When we were done queuing outside – a monotonous hour-long ordeal – we queued a little more to get pens to fill in forms about our children. Then we got into another fabulously long queue to have the jab administered.
All in all myself and the little man spend approximately three and a half hours of sacred Saturday morning time standing in a line. His time was broken up into carefully thought-out segments. For the hour he spent outside in the elements he mostly kept a firm grip on his precious curly hair in case the gales would blow it away. He wiled away these 60 minutes by expressing his displeasure through the medium of screaming.
Once we got inside the child was able to release his hands from his head, safe in the knowledge that his locks weren’t going anywhere. He spent the hour we queued for a pen laughing maniacally, running away down darkened corridors and screaming loudly, approximately 3cms from my eardrum, when I picked him up.
We queued through his nap time, through his lunch time and into the afternoon.
We lost our places in the queue several times. It was a dog-eat-dog type of queue made up of really grumpy, hungry, tired parents. Once you stepped out of line, you no longer existed in their eyes. It was harsh, but those are the rules of the jungle, and the jab clinic.
When we eventually got to see the nurse I was a tired, irritable, queue weary, broken shell of my former self. I could barely string a sentence together, remember my name or speak actual English. It was a bridge too far to have to make idle chit chat. So when she asked me when the baby was due I just stared bleary-eyed in her general direction. I suppose she took my silence to mean that I was not six and a half months into a pregnancy, just big boned, and the poor girl stuttered and stammered apologies and excuses. It was the first time I laughed that day.

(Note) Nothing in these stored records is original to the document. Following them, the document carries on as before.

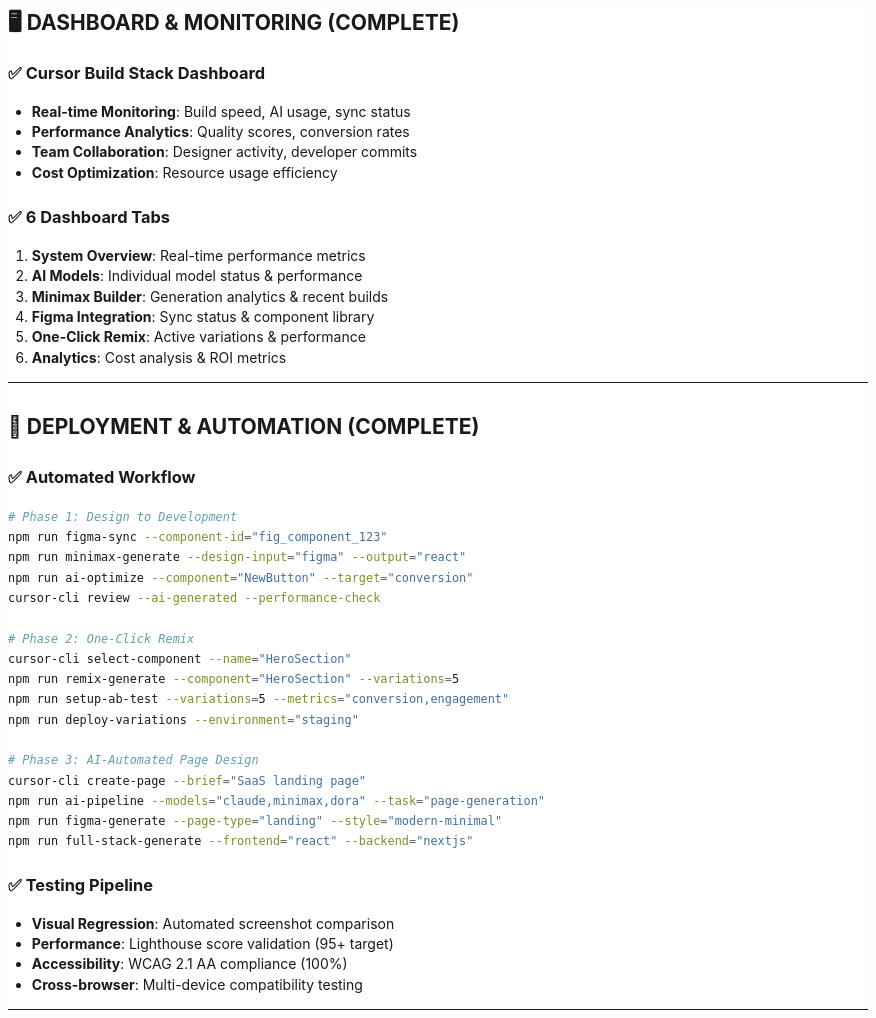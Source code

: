 
## 🖥️ **DASHBOARD & MONITORING (COMPLETE)**

### **✅ Cursor Build Stack Dashboard**
- **Real-time Monitoring**: Build speed, AI usage, sync status
- **Performance Analytics**: Quality scores, conversion rates
- **Team Collaboration**: Designer activity, developer commits
- **Cost Optimization**: Resource usage efficiency

### **✅ 6 Dashboard Tabs**
1. **System Overview**: Real-time performance metrics
2. **AI Models**: Individual model status & performance
3. **Minimax Builder**: Generation analytics & recent builds
4. **Figma Integration**: Sync status & component library
5. **One-Click Remix**: Active variations & performance
6. **Analytics**: Cost analysis & ROI metrics

---

## 🚀 **DEPLOYMENT & AUTOMATION (COMPLETE)**

### **✅ Automated Workflow**
```bash
# Phase 1: Design to Development
npm run figma-sync --component-id="fig_component_123"
npm run minimax-generate --design-input="figma" --output="react"
npm run ai-optimize --component="NewButton" --target="conversion"
cursor-cli review --ai-generated --performance-check

# Phase 2: One-Click Remix
cursor-cli select-component --name="HeroSection"
npm run remix-generate --component="HeroSection" --variations=5
npm run setup-ab-test --variations=5 --metrics="conversion,engagement"
npm run deploy-variations --environment="staging"

# Phase 3: AI-Automated Page Design
cursor-cli create-page --brief="SaaS landing page"
npm run ai-pipeline --models="claude,minimax,dora" --task="page-generation"
npm run figma-generate --page-type="landing" --style="modern-minimal"
npm run full-stack-generate --frontend="react" --backend="nextjs"
```

### **✅ Testing Pipeline**
- **Visual Regression**: Automated screenshot comparison
- **Performance**: Lighthouse score validation (95+ target)
- **Accessibility**: WCAG 2.1 AA compliance (100%)
- **Cross-browser**: Multi-device compatibility testing

---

I wasn’t laughing later though when the baby had a bad reaction to the jab, turned into a fever-stricken stunt double for the Exorcist and was sick at half hourly intervals during the night. I wasn’t laughing for the next three days when he performed quite spectacular feats of projectile vomiting for our general entertainment and ranted and raved his way through an extremely high temperature.
I regained my sense of humour though when I played the ‘what do you mean, pregnancy bump?’ card at the tills in Sainsbury’s and a sales person who stopped me in the street.
So I’ll add enjoying making people squirm to the long list of pregnancy symptoms I’ve had to endure this time. It’s now filed away alongside extreme grumpiness, a hatred of the sight, smell, taste or mere mention of Spaghetti Bolognaise and, of course, utter imbecility.